What the task asks: In the listing below, tally each line that contains "grows". Reply with the total only.

[Start of section]

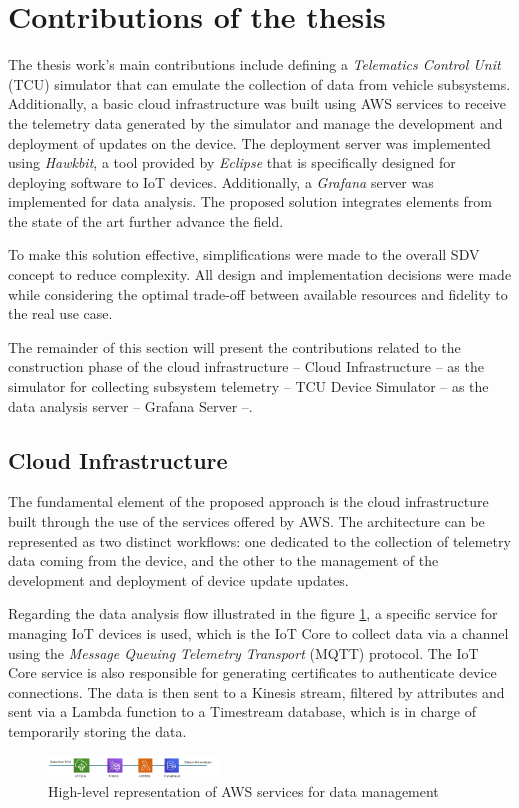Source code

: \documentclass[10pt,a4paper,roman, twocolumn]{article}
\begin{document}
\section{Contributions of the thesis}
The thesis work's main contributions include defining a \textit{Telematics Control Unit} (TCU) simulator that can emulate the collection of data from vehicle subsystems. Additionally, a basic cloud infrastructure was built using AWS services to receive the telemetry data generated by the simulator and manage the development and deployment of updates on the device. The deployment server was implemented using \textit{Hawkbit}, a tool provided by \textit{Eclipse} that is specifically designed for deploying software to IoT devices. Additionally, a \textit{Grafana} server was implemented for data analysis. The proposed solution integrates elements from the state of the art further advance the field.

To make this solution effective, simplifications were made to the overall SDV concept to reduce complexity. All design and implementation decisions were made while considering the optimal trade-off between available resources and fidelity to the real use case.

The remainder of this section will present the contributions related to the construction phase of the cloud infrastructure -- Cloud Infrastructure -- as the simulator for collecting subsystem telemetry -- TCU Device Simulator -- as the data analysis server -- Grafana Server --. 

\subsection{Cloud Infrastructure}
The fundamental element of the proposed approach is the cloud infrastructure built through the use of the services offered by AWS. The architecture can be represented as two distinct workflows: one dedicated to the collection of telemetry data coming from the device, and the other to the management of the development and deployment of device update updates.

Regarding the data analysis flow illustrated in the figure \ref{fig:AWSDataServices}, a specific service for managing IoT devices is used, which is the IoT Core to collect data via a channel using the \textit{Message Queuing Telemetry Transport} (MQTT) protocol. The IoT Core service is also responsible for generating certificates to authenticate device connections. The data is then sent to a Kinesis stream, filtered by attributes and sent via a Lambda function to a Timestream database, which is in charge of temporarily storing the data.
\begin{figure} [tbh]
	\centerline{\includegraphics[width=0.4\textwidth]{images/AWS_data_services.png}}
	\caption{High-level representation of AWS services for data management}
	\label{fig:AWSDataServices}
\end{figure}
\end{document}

[End of section]
[Start of section]

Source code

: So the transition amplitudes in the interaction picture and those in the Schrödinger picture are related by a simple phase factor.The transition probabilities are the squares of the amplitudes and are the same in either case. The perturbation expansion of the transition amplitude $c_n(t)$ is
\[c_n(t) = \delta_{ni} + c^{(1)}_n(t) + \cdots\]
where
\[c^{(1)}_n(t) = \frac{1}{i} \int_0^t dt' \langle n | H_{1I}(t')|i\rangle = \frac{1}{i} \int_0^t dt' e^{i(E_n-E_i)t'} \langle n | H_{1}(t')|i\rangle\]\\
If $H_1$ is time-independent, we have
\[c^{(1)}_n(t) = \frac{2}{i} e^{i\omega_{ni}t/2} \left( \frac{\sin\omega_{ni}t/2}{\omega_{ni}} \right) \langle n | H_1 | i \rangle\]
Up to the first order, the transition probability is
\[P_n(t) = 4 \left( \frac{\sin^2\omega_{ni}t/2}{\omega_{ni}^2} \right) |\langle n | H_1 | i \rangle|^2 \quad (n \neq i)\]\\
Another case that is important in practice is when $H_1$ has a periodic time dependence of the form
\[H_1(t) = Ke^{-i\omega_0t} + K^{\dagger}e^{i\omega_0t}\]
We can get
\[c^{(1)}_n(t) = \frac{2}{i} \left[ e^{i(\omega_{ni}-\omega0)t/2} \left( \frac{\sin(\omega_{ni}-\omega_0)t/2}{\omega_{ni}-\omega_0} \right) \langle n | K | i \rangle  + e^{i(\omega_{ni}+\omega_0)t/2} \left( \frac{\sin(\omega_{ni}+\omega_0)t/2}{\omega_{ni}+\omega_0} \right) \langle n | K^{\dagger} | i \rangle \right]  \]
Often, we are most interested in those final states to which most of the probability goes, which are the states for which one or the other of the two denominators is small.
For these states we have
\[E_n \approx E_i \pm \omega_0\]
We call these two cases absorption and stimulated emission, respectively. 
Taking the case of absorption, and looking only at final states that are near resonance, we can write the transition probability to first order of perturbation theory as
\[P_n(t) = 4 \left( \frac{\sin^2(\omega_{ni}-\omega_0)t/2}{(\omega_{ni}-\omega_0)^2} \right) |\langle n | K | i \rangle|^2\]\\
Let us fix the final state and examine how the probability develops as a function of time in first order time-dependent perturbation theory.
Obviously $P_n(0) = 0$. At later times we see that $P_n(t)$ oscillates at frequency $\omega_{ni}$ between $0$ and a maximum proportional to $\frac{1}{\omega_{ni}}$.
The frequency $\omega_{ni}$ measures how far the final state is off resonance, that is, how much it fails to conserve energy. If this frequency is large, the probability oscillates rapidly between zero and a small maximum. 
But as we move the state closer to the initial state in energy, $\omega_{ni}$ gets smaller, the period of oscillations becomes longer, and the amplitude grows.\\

[End of section]
[Start of section]

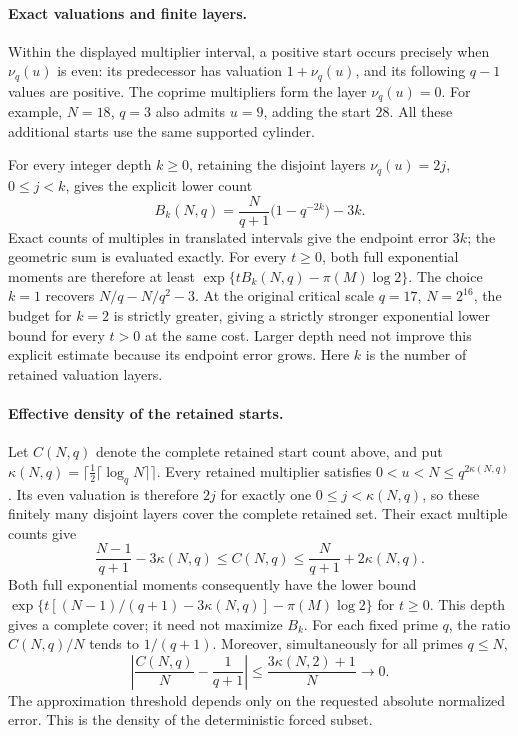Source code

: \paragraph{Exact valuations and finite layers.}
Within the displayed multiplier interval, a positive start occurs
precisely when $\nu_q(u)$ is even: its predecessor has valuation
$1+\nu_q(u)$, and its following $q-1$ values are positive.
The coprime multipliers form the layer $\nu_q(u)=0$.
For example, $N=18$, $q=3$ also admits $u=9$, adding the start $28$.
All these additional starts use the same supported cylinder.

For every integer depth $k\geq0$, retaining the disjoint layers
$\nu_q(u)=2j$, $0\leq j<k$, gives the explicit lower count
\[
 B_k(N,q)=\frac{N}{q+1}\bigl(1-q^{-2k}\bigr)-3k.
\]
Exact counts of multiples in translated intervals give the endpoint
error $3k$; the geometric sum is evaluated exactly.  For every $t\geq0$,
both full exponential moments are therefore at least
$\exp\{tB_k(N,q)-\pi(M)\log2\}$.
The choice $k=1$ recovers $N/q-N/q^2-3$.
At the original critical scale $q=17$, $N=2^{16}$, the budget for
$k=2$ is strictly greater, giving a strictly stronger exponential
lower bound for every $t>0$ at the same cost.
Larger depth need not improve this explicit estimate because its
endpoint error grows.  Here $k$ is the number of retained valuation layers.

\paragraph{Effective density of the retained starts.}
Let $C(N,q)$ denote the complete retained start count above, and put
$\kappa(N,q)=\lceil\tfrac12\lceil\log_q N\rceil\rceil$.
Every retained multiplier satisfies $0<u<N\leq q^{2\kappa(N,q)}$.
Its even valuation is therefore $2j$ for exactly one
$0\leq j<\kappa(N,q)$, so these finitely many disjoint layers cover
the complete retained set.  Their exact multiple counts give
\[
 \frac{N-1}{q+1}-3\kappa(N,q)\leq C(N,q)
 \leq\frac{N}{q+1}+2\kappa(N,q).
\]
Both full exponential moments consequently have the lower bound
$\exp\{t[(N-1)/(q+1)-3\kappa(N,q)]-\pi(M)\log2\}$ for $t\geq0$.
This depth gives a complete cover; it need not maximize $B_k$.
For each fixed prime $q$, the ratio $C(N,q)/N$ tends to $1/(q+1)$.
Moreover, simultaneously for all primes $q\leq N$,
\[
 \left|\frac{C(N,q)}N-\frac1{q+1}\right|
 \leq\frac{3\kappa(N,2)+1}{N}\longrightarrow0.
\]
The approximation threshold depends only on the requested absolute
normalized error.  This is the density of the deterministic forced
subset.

[End of section]

Written answer: 2